──────── Information shown ────────

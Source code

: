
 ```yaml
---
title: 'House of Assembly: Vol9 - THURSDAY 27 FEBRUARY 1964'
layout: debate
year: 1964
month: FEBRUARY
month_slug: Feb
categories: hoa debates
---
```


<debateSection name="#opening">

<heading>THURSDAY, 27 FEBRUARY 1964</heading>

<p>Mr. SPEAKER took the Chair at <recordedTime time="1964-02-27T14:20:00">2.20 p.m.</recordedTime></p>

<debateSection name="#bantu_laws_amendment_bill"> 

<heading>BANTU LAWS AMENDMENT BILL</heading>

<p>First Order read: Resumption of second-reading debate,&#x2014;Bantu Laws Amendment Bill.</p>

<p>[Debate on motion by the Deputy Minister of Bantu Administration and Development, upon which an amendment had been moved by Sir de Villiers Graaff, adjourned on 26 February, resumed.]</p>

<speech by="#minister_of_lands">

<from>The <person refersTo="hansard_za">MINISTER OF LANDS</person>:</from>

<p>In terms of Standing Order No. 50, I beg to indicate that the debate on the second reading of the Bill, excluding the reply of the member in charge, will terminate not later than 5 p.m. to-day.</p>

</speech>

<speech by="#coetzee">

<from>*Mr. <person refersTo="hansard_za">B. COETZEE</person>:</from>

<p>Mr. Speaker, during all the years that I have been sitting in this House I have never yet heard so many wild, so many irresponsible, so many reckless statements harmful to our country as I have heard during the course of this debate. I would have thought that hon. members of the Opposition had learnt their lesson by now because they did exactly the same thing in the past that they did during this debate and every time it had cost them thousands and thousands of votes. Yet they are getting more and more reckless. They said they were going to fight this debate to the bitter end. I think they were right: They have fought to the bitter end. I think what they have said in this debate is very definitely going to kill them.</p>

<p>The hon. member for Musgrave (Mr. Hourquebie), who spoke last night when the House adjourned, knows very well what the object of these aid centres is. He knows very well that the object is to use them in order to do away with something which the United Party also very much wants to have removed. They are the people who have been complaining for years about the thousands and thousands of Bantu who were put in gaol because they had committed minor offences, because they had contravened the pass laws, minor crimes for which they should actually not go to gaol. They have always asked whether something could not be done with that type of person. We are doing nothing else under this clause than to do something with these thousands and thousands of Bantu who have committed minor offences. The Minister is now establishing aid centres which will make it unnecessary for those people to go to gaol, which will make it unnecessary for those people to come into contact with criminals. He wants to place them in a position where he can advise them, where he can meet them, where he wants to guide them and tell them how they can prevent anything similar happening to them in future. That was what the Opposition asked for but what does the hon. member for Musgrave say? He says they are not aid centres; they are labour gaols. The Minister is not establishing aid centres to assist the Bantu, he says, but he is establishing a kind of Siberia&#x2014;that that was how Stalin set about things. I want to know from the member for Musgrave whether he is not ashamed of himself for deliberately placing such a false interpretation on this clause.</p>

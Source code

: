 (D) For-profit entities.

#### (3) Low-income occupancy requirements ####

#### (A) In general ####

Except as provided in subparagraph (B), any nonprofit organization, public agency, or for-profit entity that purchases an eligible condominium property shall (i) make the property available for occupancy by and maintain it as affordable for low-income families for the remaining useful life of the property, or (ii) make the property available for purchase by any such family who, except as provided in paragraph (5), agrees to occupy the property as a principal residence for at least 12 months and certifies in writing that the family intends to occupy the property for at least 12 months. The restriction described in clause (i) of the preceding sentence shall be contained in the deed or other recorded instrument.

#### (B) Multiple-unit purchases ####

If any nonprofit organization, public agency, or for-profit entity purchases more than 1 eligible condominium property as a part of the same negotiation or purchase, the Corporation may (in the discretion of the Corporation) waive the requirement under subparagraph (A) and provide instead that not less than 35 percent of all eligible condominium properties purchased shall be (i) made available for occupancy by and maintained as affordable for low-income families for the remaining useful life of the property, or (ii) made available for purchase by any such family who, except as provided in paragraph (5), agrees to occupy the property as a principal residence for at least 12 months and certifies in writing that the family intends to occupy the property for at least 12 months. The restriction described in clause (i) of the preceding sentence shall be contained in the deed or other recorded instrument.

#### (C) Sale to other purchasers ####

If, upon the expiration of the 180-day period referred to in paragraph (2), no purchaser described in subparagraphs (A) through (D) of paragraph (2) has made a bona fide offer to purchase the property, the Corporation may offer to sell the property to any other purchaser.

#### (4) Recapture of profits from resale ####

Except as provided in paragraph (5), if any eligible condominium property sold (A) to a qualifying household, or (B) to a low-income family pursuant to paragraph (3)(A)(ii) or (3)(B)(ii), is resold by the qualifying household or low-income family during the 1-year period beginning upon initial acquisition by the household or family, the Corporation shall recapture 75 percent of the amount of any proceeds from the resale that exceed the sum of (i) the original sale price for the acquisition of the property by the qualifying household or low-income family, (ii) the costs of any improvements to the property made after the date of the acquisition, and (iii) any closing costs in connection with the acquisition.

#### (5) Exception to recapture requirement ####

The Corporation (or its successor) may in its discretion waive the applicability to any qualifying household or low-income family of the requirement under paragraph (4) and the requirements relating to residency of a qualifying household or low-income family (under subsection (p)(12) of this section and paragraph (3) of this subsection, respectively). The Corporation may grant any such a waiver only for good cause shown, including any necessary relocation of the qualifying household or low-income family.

────────

§ Assigned task
In the listing above, find the line containing "If, upon the" and the line containing "#### (5) Exception", then retype both and every line between them exactly, with nothing else.

§ Response box
If, upon the expiration of the 180-day period referred to in paragraph (2), no purchaser described in subparagraphs (A) through (D) of paragraph (2) has made a bona fide offer to purchase the property, the Corporation may offer to sell the property to any other purchaser.

#### (4) Recapture of profits from resale ####

Except as provided in paragraph (5), if any eligible condominium property sold (A) to a qualifying household, or (B) to a low-income family pursuant to paragraph (3)(A)(ii) or (3)(B)(ii), is resold by the qualifying household or low-income family during the 1-year period beginning upon initial acquisition by the household or family, the Corporation shall recapture 75 percent of the amount of any proceeds from the resale that exceed the sum of (i) the original sale price for the acquisition of the property by the qualifying household or low-income family, (ii) the costs of any improvements to the property made after the date of the acquisition, and (iii) any closing costs in connection with the acquisition.

#### (5) Exception to recapture requirement ####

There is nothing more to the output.